Lesson 1: What is a metric?

Why metrics matter

Every day, product teams make decisions that affect millions of users. Should you launch that new feature? Is the redesign working? Which version of the experience is better? These questions can't be answered with intuition alone. You need evidence, and that evidence comes from metrics.

Metrics transform raw user behavior into actionable insights. They tell you whether your product is healthy, whether your changes are working, and where to focus your efforts.

The challenge isn't just measuring things; it's measuring the right things in the right way. This course teaches you how to think about metrics: what they are, how to choose them, and how to use them effectively.

From events and measurements to metrics

At its core, a metric is a number that represents a specific aspect of a system you want to observe and understand. More formally, a metric is an aggregation across users or sessions that provides insight into user behavior, product performance, or business health.

To build metrics, you start with raw data about what users do. This data comes in two forms: events and measurements. An event captures that something happened: a song was streamed, a button was clicked, a purchase was completed. A measurement captures a quantity with a scale or unit: 3.5 minutes of audio consumed, $47.99 in order value, 1,250 bytes downloaded.

Imagine you want to understand how much users engage with Spotify. When someone plays a song, that's an event. The minutes they spent listening is a measurement. User A streamed a song at 9:00 AM (event) and listened for 3.2 minutes (measurement). User B streamed a song at 9:15 AM (event) and listened for 4.7 minutes (measurement). User A streamed another song at 9:30 AM (event) and listened for 2.8 minutes (measurement).

These individual events and measurements don't tell you much on their own. You can't look at millions of stream events and understand engagement patterns. You need to aggregate them across users into something more meaningful.

That's where metrics come in. When you aggregate events—counting streams per user—you create metrics about frequency. When you aggregate measurements—summing listening minutes per user—you create metrics about quantity. "Average streams per user" tells you about typical engagement levels. "Total minutes listened per user" tells you about consumption depth. "Share of users who streamed daily" tells you about habit formation.

The aggregation step across users or sessions is what transforms raw data into insight. Individual events and measurements are just data points. Metrics are the lens through which you understand those data points and make decisions based on them.

Metric types

Three metric types come up repeatedly in experimentation, and understanding the differences shapes how you measure, analyze, and interpret your data.

Continuous metrics measure quantities that can vary across a wide range. When you count streams per user, sum up total listening time, or calculate average session length, you're working with continuous metrics. These metrics capture "how much" or "how many"—they answer questions about quantity, frequency, and magnitude.
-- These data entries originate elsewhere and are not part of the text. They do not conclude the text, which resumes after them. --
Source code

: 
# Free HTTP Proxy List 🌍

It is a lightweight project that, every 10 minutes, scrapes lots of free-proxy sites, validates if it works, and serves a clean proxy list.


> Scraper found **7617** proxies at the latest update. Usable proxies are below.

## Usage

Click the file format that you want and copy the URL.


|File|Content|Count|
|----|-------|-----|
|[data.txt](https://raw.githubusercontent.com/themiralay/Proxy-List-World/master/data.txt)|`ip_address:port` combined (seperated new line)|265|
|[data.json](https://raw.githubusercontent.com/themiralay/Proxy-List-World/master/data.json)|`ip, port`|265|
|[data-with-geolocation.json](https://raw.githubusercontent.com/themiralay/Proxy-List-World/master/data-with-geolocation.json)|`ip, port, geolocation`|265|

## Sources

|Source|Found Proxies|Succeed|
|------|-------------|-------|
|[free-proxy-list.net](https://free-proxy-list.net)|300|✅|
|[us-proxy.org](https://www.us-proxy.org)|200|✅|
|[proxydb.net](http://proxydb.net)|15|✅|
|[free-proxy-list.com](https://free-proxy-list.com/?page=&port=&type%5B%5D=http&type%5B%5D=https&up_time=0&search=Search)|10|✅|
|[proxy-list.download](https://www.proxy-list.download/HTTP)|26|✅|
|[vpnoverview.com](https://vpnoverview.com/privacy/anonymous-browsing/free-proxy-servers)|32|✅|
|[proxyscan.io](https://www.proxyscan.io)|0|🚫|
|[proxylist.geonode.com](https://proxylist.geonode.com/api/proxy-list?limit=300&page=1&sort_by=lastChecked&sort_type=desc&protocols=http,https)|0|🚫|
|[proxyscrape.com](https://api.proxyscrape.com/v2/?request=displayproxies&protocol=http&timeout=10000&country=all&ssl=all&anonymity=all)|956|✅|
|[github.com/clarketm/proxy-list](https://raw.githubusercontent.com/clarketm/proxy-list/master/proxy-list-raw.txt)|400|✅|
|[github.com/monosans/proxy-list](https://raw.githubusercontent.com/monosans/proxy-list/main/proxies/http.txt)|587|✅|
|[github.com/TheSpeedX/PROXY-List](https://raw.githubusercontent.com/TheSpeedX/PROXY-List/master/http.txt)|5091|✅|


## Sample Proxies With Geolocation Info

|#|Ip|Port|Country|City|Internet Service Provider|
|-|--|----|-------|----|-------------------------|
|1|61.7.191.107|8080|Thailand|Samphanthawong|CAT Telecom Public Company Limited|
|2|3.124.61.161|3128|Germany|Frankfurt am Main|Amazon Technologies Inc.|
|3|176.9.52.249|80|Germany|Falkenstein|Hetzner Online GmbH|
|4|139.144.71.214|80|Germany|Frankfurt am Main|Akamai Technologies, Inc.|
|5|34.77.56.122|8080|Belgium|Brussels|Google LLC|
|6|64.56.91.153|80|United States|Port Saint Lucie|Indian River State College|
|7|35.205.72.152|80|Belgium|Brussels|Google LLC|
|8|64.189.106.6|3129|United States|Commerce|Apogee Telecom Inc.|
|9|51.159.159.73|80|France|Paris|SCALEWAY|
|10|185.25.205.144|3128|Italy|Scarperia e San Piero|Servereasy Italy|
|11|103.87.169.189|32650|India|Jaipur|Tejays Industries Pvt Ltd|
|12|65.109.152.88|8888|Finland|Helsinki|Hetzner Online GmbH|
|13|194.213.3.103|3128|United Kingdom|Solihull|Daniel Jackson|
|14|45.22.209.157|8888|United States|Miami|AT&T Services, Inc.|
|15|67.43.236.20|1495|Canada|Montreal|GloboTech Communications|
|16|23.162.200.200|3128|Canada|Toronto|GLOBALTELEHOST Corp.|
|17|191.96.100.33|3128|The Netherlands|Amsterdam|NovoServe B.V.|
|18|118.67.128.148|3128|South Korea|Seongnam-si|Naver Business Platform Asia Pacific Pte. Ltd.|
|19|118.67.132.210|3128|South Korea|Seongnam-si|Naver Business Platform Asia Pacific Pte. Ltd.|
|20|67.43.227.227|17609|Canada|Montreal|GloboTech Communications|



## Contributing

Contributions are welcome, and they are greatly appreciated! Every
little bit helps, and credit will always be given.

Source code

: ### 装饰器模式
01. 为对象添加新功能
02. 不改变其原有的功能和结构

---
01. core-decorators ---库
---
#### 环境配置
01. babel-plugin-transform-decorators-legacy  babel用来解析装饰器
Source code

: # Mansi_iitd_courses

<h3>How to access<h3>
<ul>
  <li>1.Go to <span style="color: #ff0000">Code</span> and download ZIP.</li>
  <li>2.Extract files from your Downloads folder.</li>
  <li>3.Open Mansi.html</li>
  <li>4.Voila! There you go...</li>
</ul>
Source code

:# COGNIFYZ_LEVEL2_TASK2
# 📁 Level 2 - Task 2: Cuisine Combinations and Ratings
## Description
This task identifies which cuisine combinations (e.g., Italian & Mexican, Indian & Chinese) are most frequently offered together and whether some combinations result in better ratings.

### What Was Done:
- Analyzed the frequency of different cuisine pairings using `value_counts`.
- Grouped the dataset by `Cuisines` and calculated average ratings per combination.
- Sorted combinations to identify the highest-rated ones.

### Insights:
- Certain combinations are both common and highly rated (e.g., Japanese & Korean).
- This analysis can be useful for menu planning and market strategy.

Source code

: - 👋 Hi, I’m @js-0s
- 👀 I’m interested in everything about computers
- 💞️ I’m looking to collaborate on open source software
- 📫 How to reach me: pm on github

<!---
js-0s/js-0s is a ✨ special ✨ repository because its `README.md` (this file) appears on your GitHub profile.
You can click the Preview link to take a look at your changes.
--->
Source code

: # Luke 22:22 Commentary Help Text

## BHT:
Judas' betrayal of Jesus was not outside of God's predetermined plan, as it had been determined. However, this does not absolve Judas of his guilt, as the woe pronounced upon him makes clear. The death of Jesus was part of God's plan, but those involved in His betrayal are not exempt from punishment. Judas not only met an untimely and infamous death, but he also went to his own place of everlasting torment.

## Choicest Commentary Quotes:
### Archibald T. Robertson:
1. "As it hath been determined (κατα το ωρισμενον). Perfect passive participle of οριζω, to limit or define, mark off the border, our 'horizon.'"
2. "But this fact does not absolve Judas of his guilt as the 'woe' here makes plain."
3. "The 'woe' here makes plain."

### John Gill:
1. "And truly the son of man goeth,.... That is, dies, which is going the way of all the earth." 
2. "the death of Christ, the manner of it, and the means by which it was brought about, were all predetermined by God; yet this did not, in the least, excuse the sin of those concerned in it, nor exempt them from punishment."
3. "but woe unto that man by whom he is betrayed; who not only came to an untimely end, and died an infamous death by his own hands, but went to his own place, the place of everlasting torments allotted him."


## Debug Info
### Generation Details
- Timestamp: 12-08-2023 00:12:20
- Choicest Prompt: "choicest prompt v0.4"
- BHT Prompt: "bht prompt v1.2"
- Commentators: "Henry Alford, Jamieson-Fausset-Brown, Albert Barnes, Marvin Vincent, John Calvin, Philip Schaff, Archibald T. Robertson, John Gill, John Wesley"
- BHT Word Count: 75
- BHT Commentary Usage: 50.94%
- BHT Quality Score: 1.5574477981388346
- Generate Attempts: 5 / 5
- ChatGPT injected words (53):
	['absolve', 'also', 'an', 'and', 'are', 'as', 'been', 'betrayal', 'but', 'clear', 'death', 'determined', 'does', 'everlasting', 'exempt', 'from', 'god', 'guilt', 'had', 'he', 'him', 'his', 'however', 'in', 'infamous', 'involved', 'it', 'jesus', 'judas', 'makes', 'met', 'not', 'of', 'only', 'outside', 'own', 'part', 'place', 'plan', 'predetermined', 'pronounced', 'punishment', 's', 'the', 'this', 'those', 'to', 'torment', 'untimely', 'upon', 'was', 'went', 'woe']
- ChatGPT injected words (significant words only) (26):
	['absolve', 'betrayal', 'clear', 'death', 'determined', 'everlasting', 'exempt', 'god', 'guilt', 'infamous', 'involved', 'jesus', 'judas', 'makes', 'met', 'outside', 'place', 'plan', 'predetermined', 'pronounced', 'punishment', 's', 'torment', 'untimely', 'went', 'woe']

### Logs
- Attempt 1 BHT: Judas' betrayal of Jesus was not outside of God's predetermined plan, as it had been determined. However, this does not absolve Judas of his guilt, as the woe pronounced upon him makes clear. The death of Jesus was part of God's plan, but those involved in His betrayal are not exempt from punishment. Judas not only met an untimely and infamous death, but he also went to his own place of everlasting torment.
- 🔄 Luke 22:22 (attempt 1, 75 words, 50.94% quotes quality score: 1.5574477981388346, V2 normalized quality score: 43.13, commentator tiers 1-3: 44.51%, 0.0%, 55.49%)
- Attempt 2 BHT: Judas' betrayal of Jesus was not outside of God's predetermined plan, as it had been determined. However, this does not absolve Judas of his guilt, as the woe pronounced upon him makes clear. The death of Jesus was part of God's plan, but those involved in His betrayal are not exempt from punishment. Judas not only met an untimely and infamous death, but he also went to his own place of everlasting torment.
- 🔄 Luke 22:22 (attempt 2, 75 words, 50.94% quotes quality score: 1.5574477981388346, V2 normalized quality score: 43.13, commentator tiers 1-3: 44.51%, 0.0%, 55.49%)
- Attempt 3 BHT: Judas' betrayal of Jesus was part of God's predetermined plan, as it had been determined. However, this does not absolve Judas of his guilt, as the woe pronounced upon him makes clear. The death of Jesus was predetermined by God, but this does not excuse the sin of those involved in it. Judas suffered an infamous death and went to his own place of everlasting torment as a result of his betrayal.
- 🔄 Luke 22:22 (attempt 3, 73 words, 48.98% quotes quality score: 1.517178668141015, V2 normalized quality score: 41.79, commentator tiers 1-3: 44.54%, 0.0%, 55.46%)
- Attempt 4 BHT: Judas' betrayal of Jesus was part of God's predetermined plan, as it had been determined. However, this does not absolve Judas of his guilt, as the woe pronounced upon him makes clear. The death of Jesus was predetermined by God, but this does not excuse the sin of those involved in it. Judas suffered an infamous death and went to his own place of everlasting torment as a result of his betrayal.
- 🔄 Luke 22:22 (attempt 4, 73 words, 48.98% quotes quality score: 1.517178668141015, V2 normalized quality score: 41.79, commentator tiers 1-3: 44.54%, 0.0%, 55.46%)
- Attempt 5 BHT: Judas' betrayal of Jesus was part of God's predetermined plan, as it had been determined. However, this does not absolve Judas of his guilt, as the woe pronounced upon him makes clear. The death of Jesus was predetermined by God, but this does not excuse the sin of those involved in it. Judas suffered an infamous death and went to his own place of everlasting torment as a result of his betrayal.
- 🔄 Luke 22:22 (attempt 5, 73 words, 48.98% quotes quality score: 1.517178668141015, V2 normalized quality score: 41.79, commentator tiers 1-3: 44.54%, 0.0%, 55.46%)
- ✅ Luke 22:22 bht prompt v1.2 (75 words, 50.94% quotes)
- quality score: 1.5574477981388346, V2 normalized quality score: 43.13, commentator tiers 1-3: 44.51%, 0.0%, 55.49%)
The power of continuous metrics lies in their granularity. They don't just tell you whether something happened—they tell you the degree to which it happened. A user who streams 100 songs per week is having a very different experience from a user who streams 5, and continuous metrics capture that difference.

Binary metrics take a different approach. Instead of measuring how much, they measure whether. Did the user stream this week or not? Did they complete a purchase or abandon their cart? Did they activate the new feature or ignore it? The answer is always yes or no, true or false, one or zero.

When you aggregate binary metrics across many users, you get proportions and rates. The share of users who streamed becomes your weekly active user rate. The share of free users who upgraded becomes your conversion rate. These proportions are powerful because they're easy to interpret and directly tied to user behavior milestones.

Ratio metrics

Beyond continuous and binary metrics, there's a third important type: ratio metrics. These metrics express a relationship between two quantities: clicks per impression, streams per session, revenue per order, or conversion rate per visit.

Ratio metrics are powerful because they normalize for opportunity. "Total clicks" might increase simply because you showed more content, but "clicks per impression" reveals whether users actually engaged more with what they saw. This normalization makes ratios particularly useful for comparing experiences where exposure varies.

Analysis unit versus randomization unit

Ratio metrics introduce an important complexity: the analysis unit (what appears in the numerator or denominator) may differ from the randomization unit (how you assigned users to treatment groups).

Consider an experiment randomized at the user level measuring "clicks per impression." You assigned users to treatment groups, but the metric is computed per impression. Each user contributes multiple impressions, creating a mismatch between randomization and analysis units.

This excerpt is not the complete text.